* **Problem to work on**
Where a picture appears, leave it out, and print the rest of the records as they are.
(Record extracts begins)
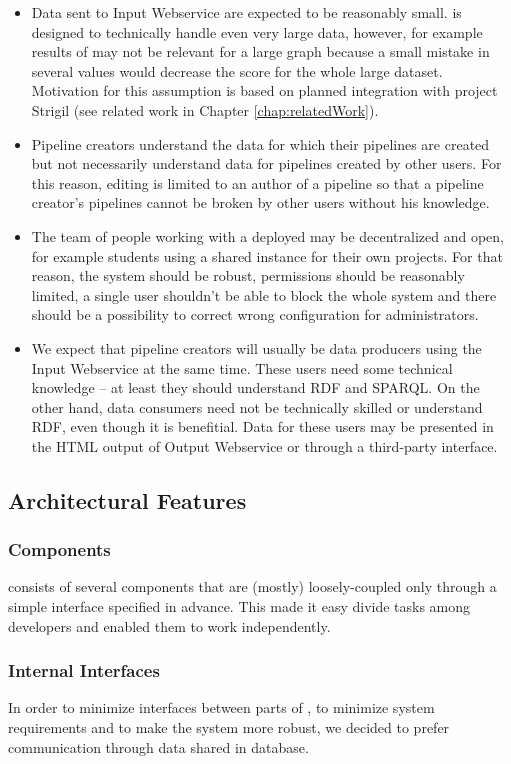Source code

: \begin{itemize}
	\item Data sent to Input Webservice are expected to be reasonably small. \odcs is designed to technically handle even very large data, however, for example results of \QA may not be relevant for a large graph because a small mistake in several values would decrease the \QA score for the whole large dataset. Motivation for this assumption is based on planned integration with project Strigil (see related work in Chapter \ref{chap:relatedWork}).
	\item Pipeline creators understand the data for which their pipelines are created but not necessarily understand data for pipelines created by other users. For this reason, editing is limited to an author of a pipeline so that a pipeline creator's pipelines cannot be broken by other users without his knowledge.
	\item The team of people working with a deployed \odcs may be decentralized and open, for example students using a shared instance for their own projects. For that reason, the system should be robust, permissions should be reasonably limited, a single user shouldn't be able to block the whole system and there should be a possibility to correct wrong configuration for administrators.
	\item We expect that pipeline creators will usually be  data producers  using the Input Webservice at the same time. These users need some technical knowledge -- at least they should understand RDF and SPARQL. On the other hand, data consumers need not be technically skilled or understand RDF, even though it is benefitial. Data for these users may be presented in the HTML output of Output Webservice or through a third-party interface.
\end{itemize}


\subsection{Architectural Features}

\subsubsection{Components}
\odcs consists of several components that are (mostly) loosely-coupled only through a simple interface specified in advance. This made it easy divide tasks among developers and enabled them to work independently.

\subsubsection{Internal Interfaces}
In order to minimize interfaces between parts of \odcs, to minimize system requirements and to make the system more robust, we decided to prefer communication through data shared in database.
(Record extracts ends)
* **Solution for this task**
Source code

: \begin{itemize}
	\item Data sent to Input Webservice are expected to be reasonably small. \odcs is designed to technically handle even very large data, however, for example results of \QA may not be relevant for a large graph because a small mistake in several values would decrease the \QA score for the whole large dataset. Motivation for this assumption is based on planned integration with project Strigil (see related work in Chapter \ref{chap:relatedWork}).
	\item Pipeline creators understand the data for which their pipelines are created but not necessarily understand data for pipelines created by other users. For this reason, editing is limited to an author of a pipeline so that a pipeline creator's pipelines cannot be broken by other users without his knowledge.
	\item The team of people working with a deployed \odcs may be decentralized and open, for example students using a shared instance for their own projects. For that reason, the system should be robust, permissions should be reasonably limited, a single user shouldn't be able to block the whole system and there should be a possibility to correct wrong configuration for administrators.
	\item We expect that pipeline creators will usually be  data producers  using the Input Webservice at the same time. These users need some technical knowledge -- at least they should understand RDF and SPARQL. On the other hand, data consumers need not be technically skilled or understand RDF, even though it is benefitial. Data for these users may be presented in the HTML output of Output Webservice or through a third-party interface.
\end{itemize}


\subsection{Architectural Features}

\subsubsection{Components}
\odcs consists of several components that are (mostly) loosely-coupled only through a simple interface specified in advance. This made it easy divide tasks among developers and enabled them to work independently.

\subsubsection{Internal Interfaces}
In order to minimize interfaces between parts of \odcs, to minimize system requirements and to make the system more robust, we decided to prefer communication through data shared in database.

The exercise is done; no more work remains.